Bright site: Phra That Hariphunchai in Lamphun.

Located in eastern Thailand, Chanthaburi also bears remnants of the olden days. As you stroll along its riverfront, you will see a mix of architectural styles that reflect the ethnic diversity of its residents, including Thais, Chinese and Yuan — the latter referring to the Vietnamese.

The community is believed to have been founded during King Narai’s era in the 17th century. Today’s surviving buildings might have been built at a later time period when you take into account its colonial influence with bricks and timber, similar to those found in Chinese communities in southern Thailand.

Not far off from the community, you can find the Cathedral of Immaculate Conception, a building that has stood tall for over 100 years.

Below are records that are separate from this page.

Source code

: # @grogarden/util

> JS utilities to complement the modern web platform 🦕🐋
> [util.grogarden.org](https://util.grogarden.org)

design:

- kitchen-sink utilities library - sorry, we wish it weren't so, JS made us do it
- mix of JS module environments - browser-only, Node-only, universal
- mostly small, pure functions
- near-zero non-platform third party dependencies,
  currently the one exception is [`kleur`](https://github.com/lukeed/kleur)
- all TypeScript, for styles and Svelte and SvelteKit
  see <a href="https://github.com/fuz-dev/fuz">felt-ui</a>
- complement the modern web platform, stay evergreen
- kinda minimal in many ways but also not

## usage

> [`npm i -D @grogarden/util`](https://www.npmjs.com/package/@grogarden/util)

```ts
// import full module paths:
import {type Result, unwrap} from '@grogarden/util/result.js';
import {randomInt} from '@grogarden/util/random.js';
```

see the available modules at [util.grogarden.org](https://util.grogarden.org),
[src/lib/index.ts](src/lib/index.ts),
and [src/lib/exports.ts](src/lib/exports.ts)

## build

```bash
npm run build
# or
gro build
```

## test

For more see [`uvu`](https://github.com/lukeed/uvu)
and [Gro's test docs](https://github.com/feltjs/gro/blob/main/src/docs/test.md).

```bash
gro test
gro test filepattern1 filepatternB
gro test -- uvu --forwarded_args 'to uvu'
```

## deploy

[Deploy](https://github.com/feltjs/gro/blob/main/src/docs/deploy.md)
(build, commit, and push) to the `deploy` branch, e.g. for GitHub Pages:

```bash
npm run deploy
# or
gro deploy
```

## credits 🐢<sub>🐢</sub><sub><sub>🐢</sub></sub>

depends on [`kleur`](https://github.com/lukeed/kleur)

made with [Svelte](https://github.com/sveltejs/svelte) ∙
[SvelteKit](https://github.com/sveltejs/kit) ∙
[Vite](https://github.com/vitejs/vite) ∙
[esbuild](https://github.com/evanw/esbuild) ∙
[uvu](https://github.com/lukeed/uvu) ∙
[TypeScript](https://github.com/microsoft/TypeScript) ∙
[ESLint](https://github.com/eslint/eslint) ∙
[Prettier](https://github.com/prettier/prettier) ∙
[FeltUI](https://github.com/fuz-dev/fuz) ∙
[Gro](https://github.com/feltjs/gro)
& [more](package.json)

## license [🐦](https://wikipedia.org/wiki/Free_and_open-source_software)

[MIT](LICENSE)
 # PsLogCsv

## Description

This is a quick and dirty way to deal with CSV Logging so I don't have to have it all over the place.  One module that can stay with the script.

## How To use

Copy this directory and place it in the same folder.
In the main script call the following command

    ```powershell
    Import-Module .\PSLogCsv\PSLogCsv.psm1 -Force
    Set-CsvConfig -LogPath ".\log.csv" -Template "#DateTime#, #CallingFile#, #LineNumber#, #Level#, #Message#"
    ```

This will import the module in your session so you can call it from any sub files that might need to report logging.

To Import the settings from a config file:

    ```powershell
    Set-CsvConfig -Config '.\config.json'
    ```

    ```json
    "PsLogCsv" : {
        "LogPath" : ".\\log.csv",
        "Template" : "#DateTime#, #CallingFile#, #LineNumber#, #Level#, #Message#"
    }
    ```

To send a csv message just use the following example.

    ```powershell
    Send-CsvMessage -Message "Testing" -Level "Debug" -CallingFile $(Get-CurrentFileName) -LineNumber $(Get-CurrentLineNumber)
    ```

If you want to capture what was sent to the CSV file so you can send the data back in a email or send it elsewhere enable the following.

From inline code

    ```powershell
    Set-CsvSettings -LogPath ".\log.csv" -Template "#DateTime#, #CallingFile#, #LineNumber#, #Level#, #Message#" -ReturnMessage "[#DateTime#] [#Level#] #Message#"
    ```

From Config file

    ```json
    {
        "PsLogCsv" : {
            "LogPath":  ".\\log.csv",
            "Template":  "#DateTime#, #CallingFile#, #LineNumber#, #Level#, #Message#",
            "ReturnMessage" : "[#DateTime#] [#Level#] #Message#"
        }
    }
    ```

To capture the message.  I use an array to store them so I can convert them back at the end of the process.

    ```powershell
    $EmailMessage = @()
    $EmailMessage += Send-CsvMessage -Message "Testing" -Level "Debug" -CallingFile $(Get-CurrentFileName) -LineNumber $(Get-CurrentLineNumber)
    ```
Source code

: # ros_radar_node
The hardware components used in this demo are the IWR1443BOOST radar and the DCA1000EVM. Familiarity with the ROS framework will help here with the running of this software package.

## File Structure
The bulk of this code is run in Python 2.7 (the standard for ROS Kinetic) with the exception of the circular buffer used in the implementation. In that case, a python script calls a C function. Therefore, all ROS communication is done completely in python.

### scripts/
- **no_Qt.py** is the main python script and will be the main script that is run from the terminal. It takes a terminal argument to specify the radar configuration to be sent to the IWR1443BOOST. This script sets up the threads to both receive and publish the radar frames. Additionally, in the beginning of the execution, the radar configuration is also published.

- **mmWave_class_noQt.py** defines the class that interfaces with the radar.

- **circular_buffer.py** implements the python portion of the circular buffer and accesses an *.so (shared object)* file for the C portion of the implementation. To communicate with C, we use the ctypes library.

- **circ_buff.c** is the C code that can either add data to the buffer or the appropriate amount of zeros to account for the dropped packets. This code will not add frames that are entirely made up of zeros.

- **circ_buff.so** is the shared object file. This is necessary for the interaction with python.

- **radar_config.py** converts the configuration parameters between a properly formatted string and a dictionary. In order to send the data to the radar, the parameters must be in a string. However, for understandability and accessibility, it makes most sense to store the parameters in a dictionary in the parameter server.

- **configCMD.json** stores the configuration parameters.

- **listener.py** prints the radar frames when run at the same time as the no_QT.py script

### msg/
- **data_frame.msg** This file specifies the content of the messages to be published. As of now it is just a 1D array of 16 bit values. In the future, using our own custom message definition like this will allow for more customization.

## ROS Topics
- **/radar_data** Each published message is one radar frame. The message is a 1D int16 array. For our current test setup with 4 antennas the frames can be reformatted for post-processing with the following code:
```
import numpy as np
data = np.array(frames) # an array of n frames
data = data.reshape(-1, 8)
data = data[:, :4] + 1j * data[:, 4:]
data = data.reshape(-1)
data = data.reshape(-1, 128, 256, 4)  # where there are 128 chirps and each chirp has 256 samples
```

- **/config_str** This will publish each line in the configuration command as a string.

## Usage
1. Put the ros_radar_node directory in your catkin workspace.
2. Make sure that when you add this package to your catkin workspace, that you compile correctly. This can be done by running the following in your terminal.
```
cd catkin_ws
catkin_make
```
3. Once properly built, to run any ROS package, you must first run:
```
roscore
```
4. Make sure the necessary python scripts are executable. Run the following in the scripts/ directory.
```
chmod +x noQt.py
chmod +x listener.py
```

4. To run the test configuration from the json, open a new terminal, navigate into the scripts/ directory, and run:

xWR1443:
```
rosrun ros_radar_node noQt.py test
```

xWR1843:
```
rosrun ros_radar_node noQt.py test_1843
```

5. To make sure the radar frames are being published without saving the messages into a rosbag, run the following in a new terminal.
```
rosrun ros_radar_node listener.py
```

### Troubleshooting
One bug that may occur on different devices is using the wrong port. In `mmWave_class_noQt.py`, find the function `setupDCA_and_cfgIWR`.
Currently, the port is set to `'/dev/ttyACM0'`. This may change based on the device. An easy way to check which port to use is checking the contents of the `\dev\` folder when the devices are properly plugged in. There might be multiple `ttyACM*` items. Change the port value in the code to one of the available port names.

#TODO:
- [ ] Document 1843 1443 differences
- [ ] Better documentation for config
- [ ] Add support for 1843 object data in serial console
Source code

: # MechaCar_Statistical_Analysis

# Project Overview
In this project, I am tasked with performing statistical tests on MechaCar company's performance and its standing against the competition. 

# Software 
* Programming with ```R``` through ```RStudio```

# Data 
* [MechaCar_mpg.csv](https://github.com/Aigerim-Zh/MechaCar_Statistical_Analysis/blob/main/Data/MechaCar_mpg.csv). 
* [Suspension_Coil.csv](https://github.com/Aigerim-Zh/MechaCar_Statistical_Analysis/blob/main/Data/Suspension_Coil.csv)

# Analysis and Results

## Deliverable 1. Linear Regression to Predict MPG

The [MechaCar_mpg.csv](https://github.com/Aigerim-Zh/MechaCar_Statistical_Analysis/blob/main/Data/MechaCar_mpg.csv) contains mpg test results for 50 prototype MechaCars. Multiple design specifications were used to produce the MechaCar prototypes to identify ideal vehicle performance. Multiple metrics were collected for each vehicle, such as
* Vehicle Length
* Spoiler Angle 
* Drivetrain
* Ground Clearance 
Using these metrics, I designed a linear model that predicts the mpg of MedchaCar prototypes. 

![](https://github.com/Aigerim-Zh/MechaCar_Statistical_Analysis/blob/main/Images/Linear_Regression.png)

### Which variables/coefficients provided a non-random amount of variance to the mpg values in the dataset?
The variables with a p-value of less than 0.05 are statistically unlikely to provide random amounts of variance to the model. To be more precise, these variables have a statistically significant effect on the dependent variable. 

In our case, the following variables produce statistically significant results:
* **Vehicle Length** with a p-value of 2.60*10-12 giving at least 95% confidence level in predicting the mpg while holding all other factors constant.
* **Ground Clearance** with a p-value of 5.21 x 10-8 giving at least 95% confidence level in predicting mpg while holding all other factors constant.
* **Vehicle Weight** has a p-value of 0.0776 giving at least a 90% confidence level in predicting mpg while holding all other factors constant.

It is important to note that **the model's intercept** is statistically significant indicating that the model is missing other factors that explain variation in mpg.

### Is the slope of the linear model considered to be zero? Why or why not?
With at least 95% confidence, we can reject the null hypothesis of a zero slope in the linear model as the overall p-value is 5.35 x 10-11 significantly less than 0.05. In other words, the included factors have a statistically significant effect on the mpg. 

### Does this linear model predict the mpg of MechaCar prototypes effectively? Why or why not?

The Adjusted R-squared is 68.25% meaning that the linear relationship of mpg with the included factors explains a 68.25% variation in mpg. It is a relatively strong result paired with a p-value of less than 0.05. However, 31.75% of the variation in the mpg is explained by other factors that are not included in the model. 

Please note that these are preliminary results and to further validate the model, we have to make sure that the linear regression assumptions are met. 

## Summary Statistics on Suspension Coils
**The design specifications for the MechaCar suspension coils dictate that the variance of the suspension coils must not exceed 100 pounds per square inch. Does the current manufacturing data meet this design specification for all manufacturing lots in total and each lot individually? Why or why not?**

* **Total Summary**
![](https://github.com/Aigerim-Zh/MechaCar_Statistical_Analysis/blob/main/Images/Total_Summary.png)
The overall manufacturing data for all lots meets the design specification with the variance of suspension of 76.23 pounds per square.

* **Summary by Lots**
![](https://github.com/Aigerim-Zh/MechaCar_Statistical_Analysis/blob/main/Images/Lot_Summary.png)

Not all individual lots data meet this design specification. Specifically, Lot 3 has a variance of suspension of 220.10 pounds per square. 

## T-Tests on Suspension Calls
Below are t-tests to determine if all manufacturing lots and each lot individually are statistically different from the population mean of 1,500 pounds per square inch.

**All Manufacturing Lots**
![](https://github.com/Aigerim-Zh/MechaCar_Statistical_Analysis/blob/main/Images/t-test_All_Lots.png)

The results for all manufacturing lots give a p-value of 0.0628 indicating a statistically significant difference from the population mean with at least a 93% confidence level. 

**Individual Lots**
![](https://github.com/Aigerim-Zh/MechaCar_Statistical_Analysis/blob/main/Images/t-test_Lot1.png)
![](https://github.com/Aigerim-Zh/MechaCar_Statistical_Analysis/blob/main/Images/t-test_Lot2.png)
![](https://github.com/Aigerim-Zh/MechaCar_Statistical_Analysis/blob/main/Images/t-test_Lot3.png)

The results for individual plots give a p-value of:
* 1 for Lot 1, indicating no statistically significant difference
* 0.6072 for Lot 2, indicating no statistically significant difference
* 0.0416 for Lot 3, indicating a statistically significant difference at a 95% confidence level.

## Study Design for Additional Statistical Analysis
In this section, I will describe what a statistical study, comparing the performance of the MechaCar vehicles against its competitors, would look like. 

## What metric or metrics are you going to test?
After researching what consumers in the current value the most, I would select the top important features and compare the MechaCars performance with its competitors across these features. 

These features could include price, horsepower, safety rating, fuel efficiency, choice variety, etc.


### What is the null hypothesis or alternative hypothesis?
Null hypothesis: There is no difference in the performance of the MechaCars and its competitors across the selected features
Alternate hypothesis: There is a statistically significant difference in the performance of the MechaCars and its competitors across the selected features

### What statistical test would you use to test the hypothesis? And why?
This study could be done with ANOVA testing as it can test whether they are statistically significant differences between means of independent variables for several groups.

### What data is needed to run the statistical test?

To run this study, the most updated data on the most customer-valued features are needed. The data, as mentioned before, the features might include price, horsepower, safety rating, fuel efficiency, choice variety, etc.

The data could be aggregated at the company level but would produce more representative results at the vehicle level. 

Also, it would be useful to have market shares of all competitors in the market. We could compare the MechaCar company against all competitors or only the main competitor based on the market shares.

Built by Christian Vietnamese who fled during the communist period, the cathedral has been rebuilt five times due to surrounding conflict and war. Its most recent renovation took place after World War II when the Thai government order it be removed as they feared it might become a target for bombing.

Southern charm: Scenes of Takua Pa in Phangnga, above. The town is known for its Chinese architecture. Photo: POST TODAY

Today, the Chanthaburi community has established a walking street to boost tourism. Cafes, restaurants, souvenir shops and guesthouses can be seen everywhere. But the local street food comes most recommended. Chanthaburi has been called the “city of fruit”, so dropping by local plantations for fresh fruits like mango, durian and rambutan would make for a fun trip.

Then we have the North’s quiet towns of Lamphun and Lampang. Both provinces have several old temples built with traditional Lanna architecture.

One of the must-see sights of Lamphun is Wat Phra That Hariphunchai, a sacred temple dating back to the 11th century. The central stupa, built in the ninth century, is believed to house a hair belonging to Lord Buddha. It is a place where any visitor can drop by. There is a local saying: “If you don’t visit Wat Phra That Hariphunchai, you have yet to arrive at Lamphun and boost your luck.”

Another place you must see is Chao Yod Ruen House, built in 1927 by Chao Luang Jakkum Kajornsak, the last Ruler of Lamphun as a residence for his wife, Chao Yodruen Na Lampoon. The teak building was built of traditional techniques hard to find in Thailand.

Lastly, you have Lampang, deemed the “town of frozen time”. It is home to Wat Phra That Lampang Luang, one of the best preserved examples of Lanna-style temple architecture in Thailand. The stupa and original wooden temple hall are particularly striking structures.

To get a glimpse of local life, visit cultural street Kad Mua Kua Leang and Kad Mui Kua Ngai on Friday evening or Sunday morning.